* _WHAT YOU NEED TO DO_: In the material below, how many lines contain the word "completo"? The reply must be that number alone.

* _SOURCE RECORDS_:
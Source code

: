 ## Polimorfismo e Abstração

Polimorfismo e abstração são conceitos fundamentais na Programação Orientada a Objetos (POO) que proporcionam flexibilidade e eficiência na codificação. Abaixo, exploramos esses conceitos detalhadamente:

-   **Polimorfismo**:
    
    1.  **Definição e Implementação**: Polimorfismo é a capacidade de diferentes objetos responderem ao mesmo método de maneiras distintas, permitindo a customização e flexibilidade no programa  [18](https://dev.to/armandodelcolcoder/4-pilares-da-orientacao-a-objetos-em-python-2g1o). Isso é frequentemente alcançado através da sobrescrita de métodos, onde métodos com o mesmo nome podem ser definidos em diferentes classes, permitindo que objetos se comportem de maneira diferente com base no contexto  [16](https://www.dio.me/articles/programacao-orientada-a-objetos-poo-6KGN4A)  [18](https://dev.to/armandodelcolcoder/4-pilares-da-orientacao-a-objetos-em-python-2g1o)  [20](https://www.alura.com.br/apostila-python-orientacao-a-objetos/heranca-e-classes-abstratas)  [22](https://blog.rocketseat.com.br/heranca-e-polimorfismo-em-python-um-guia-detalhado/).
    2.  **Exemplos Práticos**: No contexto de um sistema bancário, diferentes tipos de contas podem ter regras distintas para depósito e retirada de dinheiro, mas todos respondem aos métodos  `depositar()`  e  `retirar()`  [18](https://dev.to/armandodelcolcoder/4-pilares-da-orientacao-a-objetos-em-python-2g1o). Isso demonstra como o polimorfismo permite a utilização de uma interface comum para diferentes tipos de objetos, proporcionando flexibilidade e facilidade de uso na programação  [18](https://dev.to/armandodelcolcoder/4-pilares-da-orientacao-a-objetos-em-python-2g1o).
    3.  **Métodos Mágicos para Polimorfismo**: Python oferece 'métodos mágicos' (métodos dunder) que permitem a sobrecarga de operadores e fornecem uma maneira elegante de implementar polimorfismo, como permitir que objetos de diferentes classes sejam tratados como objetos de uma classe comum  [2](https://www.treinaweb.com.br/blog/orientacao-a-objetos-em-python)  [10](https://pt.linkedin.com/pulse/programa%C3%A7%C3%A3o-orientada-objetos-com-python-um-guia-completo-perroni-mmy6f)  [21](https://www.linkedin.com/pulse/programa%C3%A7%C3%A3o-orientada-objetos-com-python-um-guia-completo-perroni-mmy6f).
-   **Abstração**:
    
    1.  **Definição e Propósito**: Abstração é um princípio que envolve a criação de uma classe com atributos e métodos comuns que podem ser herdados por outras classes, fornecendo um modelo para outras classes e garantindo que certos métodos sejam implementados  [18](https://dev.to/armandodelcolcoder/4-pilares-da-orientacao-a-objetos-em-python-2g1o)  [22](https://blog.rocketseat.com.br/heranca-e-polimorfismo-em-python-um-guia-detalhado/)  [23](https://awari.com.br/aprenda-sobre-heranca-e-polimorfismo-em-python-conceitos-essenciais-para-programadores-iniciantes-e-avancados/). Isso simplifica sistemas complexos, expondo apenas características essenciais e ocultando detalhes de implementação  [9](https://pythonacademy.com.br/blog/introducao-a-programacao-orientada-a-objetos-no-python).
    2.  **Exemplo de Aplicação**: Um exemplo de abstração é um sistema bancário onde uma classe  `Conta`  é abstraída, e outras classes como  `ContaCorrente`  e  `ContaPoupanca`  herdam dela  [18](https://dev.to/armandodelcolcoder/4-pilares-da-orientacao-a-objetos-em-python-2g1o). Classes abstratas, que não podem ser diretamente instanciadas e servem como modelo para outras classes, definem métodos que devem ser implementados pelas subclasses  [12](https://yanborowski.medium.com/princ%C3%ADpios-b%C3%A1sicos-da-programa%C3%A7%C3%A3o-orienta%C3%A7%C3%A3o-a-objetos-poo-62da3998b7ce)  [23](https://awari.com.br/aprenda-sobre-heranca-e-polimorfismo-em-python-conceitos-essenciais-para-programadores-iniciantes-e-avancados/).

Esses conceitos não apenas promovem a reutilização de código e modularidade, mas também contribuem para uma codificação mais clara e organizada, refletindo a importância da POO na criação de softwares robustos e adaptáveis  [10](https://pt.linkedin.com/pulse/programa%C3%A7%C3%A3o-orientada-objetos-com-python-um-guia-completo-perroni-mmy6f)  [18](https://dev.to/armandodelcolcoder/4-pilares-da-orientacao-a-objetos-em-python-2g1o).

* _RESPONSE TO THE TASK_: 2